This week we welcome HBG Senior Researcher Jennifer Turner to the blog to discuss one of her favorite topics – prospect identification. Jen’s been working with a longstanding (and much beloved) client for over five years and the majority of her work over that time has been prospect identification. As a result, Jen is our go-to person on the team when someone wants some innovative ideas to break out of the same-old-same-old ways of looking for new donors. Here she shares three great ideas for you – do you have any to share with her? ~Helen
As I began thinking about a topic for this blog post and looked at my current list of projects for inspiration, I realized I was in the same position I was in when asked to write a blog post five years ago – immersed in prospecting! So, here we go with some more tips on finding new prospects, or, what I affectionately refer to as, “Prospecting 2.0.”
I was recently on a hunt for new prospects, but felt like I had exhausted the usual resources. I was tired of searching the Rich Register and combing through annual reports of organizations similar to that of my client. Having caught up on my alert emails (side note: setting up an alert for “million” AND “gift” can be one way to identify new prospects, just beware that you will be inundated with results and others may already be on their trail as well), I realized it was time to step outside the box of usual resources…
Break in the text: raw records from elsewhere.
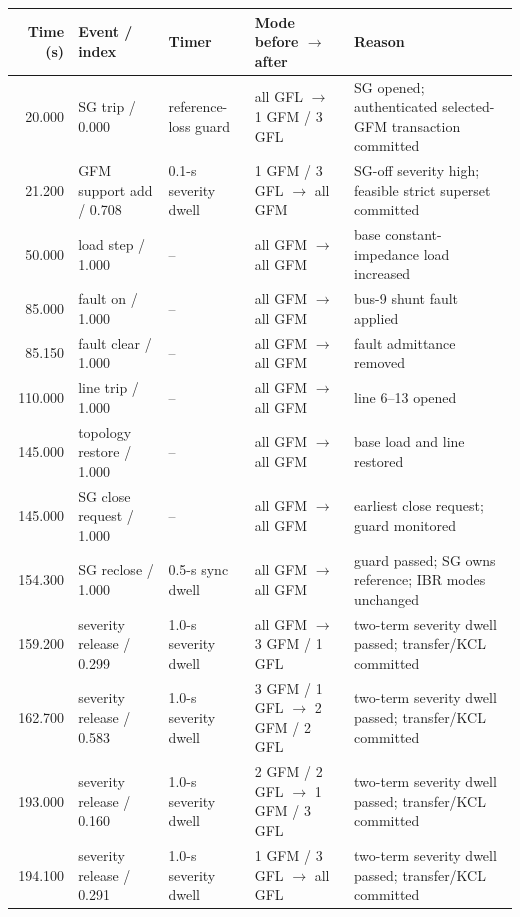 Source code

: \begin{tabularx}{\textwidth}{@{}r p{} p{} p{} X@{}}\toprule
Time (s) & Event / index & Timer & Mode before $\to$ after & Reason \\ \midrule
20.000 & SG trip / 0.000 & reference-loss guard & all GFL $\to$ 1 GFM / 3 GFL & SG opened; authenticated selected-GFM transaction committed \\
21.200 & GFM support add / 0.708 & 0.1-s severity dwell & 1 GFM / 3 GFL $\to$ all GFM & SG-off severity high; feasible strict superset committed \\
50.000 & load step / 1.000 & -- & all GFM $\to$ all GFM & base constant-impedance load increased \\
85.000 & fault on / 1.000 & -- & all GFM $\to$ all GFM & bus-9 shunt fault applied \\
85.150 & fault clear / 1.000 & -- & all GFM $\to$ all GFM & fault admittance removed \\
110.000 & line trip / 1.000 & -- & all GFM $\to$ all GFM & line 6--13 opened \\
145.000 & topology restore / 1.000 & -- & all GFM $\to$ all GFM & base load and line restored \\
145.000 & SG close request / 1.000 & -- & all GFM $\to$ all GFM & earliest close request; guard monitored \\
154.300 & SG reclose / 1.000 & 0.5-s sync dwell & all GFM $\to$ all GFM & guard passed; SG owns reference; IBR modes unchanged \\
159.200 & severity release / 0.299 & 1.0-s severity dwell & all GFM $\to$ 3 GFM / 1 GFL & two-term severity dwell passed; transfer/KCL committed \\
162.700 & severity release / 0.583 & 1.0-s severity dwell & 3 GFM / 1 GFL $\to$ 2 GFM / 2 GFL & two-term severity dwell passed; transfer/KCL committed \\
193.000 & severity release / 0.160 & 1.0-s severity dwell & 2 GFM / 2 GFL $\to$ 1 GFM / 3 GFL & two-term severity dwell passed; transfer/KCL committed \\
194.100 & severity release / 0.291 & 1.0-s severity dwell & 1 GFM / 3 GFL $\to$ all GFL & two-term severity dwell passed; transfer/KCL committed \\
\bottomrule\end{tabularx}
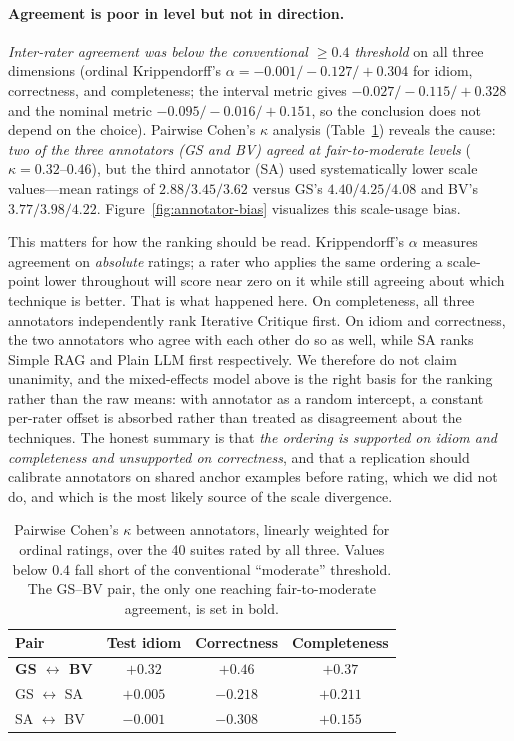 \documentclass[smallextended]{svjour3}
\begin{document}
\paragraph{Agreement is poor in level but not in direction.}
\emph{Inter-rater agreement was below the conventional $\geq 0.4$
threshold} on all three dimensions (ordinal Krippendorff's
$\alpha = -0.001 / -0.127 / +0.304$ for idiom, correctness, and
completeness; the interval metric gives $-0.027 / -0.115 / +0.328$
and the nominal metric $-0.095 / -0.016 / +0.151$, so the conclusion
does not depend on the choice). Pairwise Cohen's $\kappa$ analysis
(Table~\ref{tab:humaneval-kappa}) reveals the cause: \emph{two of
the three annotators (GS and BV) agreed at fair-to-moderate levels}
($\kappa = 0.32$--$0.46$), but the third annotator (SA) used
systematically lower scale values—mean ratings of
$2.88 / 3.45 / 3.62$ versus GS's $4.40 / 4.25 / 4.08$ and BV's
$3.77 / 3.98 / 4.22$. Figure~\ref{fig:annotator-bias} visualizes
this scale-usage bias.

This matters for how the ranking should be read. Krippendorff's
$\alpha$ measures agreement on \emph{absolute} ratings; a rater who
applies the same ordering a scale-point lower throughout will score
near zero on it while still agreeing about which technique is better.
That is what happened here. On completeness, all three annotators
independently rank Iterative Critique first. On idiom and
correctness, the two annotators who agree with each other do so as
well, while SA ranks Simple RAG and Plain LLM first respectively. We
therefore do not claim unanimity, and the mixed-effects model above
is the right basis for the ranking rather than the raw means: with
annotator as a random intercept, a constant per-rater offset is
absorbed rather than treated as disagreement about the techniques. The
honest summary is that \emph{the ordering is supported on idiom and
completeness and unsupported on correctness}, and that a replication
should calibrate annotators on shared anchor examples before
rating, which we did not do, and which is the most likely source of
the scale divergence.

\begin{table}[t]
\centering
\caption{Pairwise Cohen's $\kappa$ between annotators, linearly weighted
for ordinal ratings, over the 40 suites rated by all three. Values
below 0.4 fall short of the conventional ``moderate'' threshold. The
GS--BV pair, the only one reaching fair-to-moderate agreement, is set
in bold.}\label{tab:humaneval-kappa}
\begin{tabular}{@{}lccc@{}}
\toprule
Pair & Test idiom & Correctness & Completeness \\
\midrule
\textbf{GS $\leftrightarrow$ BV} & \textbf{$+0.32$} & \textbf{$+0.46$} & \textbf{$+0.37$} \\
GS $\leftrightarrow$ SA & $+0.005$ & $-0.218$ & $+0.211$ \\
SA $\leftrightarrow$ BV & $-0.001$ & $-0.308$ & $+0.155$ \\
\bottomrule
\end{tabular}
\end{table}
\end{document}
Then I remembered a session I had attended at the last April’s NEDRA conference titled “Lyft that Rocket Lab to the Improbable (all things “unicorn”) by Richard Horne and LaShawn Underdue. During this session, we learned that companies valued at over $1 billion are known as unicorns, and there are over 260 unicorn companies. A deeper look at the executives behind these companies can lead you to some hidden gems that may otherwise not appear on your typical rich lists (since these are private companies, salaries are not disclosed, and there are no stock holdings to report). Yet, I repeat – these are billion dollar companies! And some may be on the verge of going public – definitely worth adding to your alert list. So check out the executives at these companies and see where their philanthropic interests lay.
Another vein that may lead you to a gold mine of new prospects is the world of angel investors and the organizations they are affiliated with. While you may have already known that such organizations exist, have you ever taken the time to delve into the background of their members? You may be surprised by how many gems you come away with. While it may seem tedious, the payoff could be well worth it. If you don’t know where to start, check out this directory: https://www.angelcapitalassociation.org/directory/
On the site, the organizations are broken down by regions, which is great if you have a development officer traveling to a specific geographic area and looking to fill time with some new prospects.
…IN THE HEDGES
Another area I like to check periodically is the mysterious world of hedge funds. Like angel investors, these executives do not necessarily appear on any rich list because their hedge funds are considered private companies and therefore are not required to report salaries. That being said, we all know big money is usually associated with this field. If you need help getting started, search “hedge fund” and “New York” (or any city your development officer may be visiting) and see what results are returned. You’ll end up with a nice list of hedge funds in your targeted geographic area. You can quickly review the total assets of the firm (to ensure you are dealing with the ultra HNWIs), and then start looking at the top executives.
Again, this may seem a bit tedious, but I find it’s worth putting in the extra time to find these hidden gems, as opposed to relying on the top names that everyone sees on published rich lists.
These are just some of the ways in which I try to find prospects who may be flying under the radar. They may not appear on any wealth list (yet), but a quick look at the size of the company they are affiliated with (be it a unicorn company, through angel investing, or hedge fund affiliation) suggests the amount of money being exchanged. A deeper look into where these prospects may live (and the value of their home) or the size of gifts they’ve already made can confirm your initial hunch that they could easily make a six, and in most cases, even seven, figure gift.
These suggestions are meant to help you be proactive – don’t wait for your development officer to give you the criteria to search for new prospects. Trying thinking beyond the obvious HNWIs to find the unpublished names. While it may seem overwhelming at first, even spending a few minutes at the end of each day scrolling through the executives of unicorn companies, angel investors, and hedge funds can have huge payoffs. Your development officers will thank you for finding those new people who aren’t already being solicited!
What methods do you have for thinking outside of the box when it comes to prospecting?